Millions of people were imprisoned and abused in the various types of Nazi camps. Under SS management, the Germans and
their collaborators murdered more than three million Jews in the killing centers alone. Only a small fraction of those imprisoned
in Nazi camps survived.
Text adapted from www.mrdowling.com and National Holocaust Memorial Website
Japanese Internment Camps
The American government responded to the mass hysteria that followed the Japanese
attack on Pearl Harbor by ordering more than 110,000 Japanese Americans forcibly relocated
to “internment camps” in California, Arizona, Idaho, Utah, Wyoming, and Arkansas. Many of
the Japanese-Americans were born in America; their only connection to Japan was their
ancestry. America was also at war with Germany and Italy, but there were no restrictions on
Americans of German or Italian descent.
In 1988, the U.S. Congress apologized for the imprisonment of Japanese-Americans and
provided monetary payments to the approximately 60,000 surviving Japanese-Americans who
had been incarcerated during World War II
Postwar
The Allied forces emerged victorious from the war by the end of the summer of 1945, but at
a horrible price. More than fifty million people lost their lives. The world lost not just the
soldiers, but it also lost the contributions they would have made later in their lives.
Europe had been devastated by the war. Allied and Axis bombs had laid waste to large
portions of the continent. All that remained in many cities were the burned out shells of what
were once buildings.
Two military “superpower” nations emerged from the rubble: the United States and the
Soviet Union. The Soviets used the end of the war as an opportunity to expand their empire.
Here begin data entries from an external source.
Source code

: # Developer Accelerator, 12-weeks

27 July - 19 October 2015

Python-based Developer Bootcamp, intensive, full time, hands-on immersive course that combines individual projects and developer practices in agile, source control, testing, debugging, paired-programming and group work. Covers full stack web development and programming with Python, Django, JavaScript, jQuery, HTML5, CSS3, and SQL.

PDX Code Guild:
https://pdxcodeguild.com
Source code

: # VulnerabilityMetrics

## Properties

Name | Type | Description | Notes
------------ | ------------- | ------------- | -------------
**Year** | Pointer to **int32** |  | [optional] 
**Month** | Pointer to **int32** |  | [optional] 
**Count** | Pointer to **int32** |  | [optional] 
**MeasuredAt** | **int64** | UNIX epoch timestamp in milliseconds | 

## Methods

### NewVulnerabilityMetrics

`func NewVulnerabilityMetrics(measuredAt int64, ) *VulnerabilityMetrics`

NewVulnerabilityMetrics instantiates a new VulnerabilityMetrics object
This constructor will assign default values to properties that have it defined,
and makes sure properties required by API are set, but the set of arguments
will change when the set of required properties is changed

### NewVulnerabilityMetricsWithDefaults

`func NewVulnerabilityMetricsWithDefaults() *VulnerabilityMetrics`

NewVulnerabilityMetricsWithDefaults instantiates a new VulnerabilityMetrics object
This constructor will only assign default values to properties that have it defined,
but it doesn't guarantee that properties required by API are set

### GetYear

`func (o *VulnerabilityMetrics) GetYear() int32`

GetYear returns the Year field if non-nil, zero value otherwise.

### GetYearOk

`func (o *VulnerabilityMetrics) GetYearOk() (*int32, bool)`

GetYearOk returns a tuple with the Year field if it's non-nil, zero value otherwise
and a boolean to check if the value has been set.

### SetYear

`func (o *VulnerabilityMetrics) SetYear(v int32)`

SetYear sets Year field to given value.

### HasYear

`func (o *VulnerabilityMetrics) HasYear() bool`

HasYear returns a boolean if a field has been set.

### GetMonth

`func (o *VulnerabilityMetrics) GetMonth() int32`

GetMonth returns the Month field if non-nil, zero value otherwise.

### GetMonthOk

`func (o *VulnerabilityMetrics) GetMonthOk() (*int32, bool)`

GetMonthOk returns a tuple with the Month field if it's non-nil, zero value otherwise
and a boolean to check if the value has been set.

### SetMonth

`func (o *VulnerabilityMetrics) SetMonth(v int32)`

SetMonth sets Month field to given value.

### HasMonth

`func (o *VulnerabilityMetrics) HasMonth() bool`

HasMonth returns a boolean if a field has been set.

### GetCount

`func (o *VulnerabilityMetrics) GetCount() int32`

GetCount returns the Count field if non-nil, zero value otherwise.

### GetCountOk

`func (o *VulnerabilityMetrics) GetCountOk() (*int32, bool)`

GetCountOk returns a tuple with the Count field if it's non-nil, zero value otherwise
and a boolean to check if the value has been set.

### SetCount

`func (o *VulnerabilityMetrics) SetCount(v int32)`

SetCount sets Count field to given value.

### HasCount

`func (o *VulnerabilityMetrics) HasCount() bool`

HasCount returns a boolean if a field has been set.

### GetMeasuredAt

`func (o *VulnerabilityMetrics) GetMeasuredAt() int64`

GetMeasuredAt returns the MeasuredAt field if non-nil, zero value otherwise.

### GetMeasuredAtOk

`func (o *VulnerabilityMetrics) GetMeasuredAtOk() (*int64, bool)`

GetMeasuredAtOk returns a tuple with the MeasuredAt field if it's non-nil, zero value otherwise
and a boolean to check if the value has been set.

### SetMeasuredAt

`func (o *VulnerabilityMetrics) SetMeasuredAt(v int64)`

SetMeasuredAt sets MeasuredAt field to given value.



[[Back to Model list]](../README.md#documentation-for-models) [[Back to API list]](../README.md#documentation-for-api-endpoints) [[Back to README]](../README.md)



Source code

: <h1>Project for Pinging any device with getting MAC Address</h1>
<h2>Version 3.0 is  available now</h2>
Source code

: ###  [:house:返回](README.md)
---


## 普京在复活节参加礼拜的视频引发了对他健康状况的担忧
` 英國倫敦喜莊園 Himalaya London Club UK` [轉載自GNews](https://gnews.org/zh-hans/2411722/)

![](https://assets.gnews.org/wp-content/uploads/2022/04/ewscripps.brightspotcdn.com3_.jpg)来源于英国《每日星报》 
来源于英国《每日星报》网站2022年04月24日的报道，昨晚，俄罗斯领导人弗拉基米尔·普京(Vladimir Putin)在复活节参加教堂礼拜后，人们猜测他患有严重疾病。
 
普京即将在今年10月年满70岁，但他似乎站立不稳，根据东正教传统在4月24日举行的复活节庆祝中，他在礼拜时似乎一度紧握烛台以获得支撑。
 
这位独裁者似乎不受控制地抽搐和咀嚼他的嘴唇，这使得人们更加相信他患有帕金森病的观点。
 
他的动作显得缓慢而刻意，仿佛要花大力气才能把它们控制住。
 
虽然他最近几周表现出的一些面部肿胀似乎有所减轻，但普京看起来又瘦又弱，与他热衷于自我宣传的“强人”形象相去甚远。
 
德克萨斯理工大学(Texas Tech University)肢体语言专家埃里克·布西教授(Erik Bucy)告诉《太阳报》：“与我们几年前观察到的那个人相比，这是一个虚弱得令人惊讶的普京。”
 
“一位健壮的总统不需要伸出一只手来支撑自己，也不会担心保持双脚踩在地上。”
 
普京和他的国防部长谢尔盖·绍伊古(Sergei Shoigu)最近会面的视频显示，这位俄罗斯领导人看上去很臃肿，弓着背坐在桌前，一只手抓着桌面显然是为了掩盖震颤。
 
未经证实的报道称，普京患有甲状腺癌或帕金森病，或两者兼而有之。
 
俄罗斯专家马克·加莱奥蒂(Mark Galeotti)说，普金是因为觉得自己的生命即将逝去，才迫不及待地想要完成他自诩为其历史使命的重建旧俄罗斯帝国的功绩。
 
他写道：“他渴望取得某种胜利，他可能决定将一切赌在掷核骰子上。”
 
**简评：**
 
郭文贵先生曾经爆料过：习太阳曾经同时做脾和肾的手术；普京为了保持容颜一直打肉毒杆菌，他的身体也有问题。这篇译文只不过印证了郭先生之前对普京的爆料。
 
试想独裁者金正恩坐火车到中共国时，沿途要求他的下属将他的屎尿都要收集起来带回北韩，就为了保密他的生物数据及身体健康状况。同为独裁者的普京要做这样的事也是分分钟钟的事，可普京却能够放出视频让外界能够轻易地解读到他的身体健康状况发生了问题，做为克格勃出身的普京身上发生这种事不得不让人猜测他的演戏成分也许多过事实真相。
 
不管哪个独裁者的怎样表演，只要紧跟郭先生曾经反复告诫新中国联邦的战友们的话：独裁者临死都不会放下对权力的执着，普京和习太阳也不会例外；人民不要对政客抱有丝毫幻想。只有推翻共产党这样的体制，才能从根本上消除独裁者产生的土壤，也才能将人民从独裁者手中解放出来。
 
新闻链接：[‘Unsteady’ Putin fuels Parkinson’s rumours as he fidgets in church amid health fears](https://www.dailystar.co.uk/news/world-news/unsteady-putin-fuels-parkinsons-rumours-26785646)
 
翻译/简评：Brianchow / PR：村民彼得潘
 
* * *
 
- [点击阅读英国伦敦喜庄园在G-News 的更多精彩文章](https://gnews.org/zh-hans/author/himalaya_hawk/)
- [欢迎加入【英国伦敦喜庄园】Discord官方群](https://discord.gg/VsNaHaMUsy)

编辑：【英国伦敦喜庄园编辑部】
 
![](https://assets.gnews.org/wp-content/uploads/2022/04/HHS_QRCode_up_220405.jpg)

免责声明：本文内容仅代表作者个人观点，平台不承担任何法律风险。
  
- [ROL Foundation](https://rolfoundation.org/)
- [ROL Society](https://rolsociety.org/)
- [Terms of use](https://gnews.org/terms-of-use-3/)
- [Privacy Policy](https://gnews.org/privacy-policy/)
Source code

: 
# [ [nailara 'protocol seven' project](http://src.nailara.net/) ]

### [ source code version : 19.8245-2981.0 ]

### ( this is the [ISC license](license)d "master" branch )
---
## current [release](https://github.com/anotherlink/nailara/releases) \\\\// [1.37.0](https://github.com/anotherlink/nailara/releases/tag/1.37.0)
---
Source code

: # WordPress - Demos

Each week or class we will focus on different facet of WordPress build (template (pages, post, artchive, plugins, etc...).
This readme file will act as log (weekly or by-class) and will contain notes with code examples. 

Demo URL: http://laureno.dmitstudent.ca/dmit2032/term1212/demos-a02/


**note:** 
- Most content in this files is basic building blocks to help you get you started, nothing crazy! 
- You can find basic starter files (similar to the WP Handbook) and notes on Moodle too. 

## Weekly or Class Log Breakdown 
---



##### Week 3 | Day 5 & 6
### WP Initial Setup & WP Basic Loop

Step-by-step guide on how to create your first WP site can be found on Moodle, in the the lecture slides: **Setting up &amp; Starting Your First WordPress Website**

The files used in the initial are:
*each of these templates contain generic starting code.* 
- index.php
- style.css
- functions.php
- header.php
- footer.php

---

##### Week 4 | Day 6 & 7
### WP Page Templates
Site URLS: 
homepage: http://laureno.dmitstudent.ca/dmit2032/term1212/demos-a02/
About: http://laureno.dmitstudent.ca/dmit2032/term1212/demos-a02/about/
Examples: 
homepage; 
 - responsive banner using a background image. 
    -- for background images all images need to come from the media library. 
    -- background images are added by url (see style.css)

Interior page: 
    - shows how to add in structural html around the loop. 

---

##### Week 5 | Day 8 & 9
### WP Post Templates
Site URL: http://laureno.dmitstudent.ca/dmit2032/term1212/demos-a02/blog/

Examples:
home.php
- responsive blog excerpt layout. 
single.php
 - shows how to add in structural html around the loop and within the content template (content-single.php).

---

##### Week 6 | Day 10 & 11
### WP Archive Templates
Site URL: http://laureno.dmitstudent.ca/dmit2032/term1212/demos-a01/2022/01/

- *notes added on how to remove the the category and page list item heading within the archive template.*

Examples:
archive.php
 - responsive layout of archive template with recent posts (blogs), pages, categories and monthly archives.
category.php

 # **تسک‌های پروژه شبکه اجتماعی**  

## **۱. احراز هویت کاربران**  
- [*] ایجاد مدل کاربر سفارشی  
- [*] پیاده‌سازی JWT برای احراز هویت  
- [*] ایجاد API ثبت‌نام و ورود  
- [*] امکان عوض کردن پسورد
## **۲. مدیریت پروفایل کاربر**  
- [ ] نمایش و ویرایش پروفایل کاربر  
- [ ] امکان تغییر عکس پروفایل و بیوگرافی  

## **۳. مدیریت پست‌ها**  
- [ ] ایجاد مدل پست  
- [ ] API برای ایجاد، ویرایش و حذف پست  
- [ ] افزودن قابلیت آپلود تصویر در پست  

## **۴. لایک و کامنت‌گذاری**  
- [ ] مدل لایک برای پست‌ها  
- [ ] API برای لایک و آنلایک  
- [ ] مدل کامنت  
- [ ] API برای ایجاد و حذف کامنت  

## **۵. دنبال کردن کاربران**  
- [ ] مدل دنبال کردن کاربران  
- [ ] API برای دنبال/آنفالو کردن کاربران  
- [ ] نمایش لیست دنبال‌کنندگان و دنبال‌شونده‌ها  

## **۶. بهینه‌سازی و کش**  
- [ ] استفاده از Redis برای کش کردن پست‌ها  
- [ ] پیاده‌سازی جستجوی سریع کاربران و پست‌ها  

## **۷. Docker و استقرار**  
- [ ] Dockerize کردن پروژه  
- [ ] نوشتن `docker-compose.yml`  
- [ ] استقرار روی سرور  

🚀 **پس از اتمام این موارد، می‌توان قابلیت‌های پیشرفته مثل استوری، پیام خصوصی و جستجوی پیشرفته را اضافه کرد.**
Britain, France, and America briefly occupied the conquered nations, and then gradually
allowed them to return to self-rule. The Soviets imposed totalitarian governments throughout
the land they occupied in Eastern Europe.
An uneasy “Cold War” followed as the United States and the Soviet Union, competed for
supremacy. Both nations stockpiled enough arms to guarantee the destruction of the planet
many times over. This policy was known as “Mutually Assured Destruction,” and while costly
and terrifying, it worked. Neither nation used their deadly arsenal, but both nations funded
smaller wars to advance their interests. The Cold War ended with the breakup of the Soviet
Union in 1991.
Immediately after the Second World War, the United States feared that the Soviets would
impose their totalitarian style of government on the ruined European nations. The United
States decided that rebuilding Europe would
prevent Soviet expansion. The Marshall Plan
provided more than $35 billion in aid to Europe
after the war.
Representative of 51 nations met in San
Francisco in August 1945. They formed the
United Nations, an international body that
would resolve disputes through diplomacy
rather than armed conflict. Today more than
180 nations belong to the United Nations. The
United Nations has made many contributions to
world peace, but has not prevented war.
Almost all European Jews perished in the
Holocaust. The few remaining Holocaust
survivors did not want to return to the countries that participated in their destruction. AntiSemitic sentiment still existed in many European nations even after the terrible war had ended.
Some found it was still not safe to return to their homes.
Many Jews wished to return to their traditional homeland on the eastern shore of the
Mediterranean Sea. The British controlled the land, but it was occupied mainly by Arab
Muslims. The Arabs were upset with Jewish immigrants on what they felt was their land. The
United Nations declared Israel an independent Jewish homeland in 1948. After more than two
thousand years, the Jewish people finally had a nation of their own, but they would remain in
conflict with its neighbors to this day.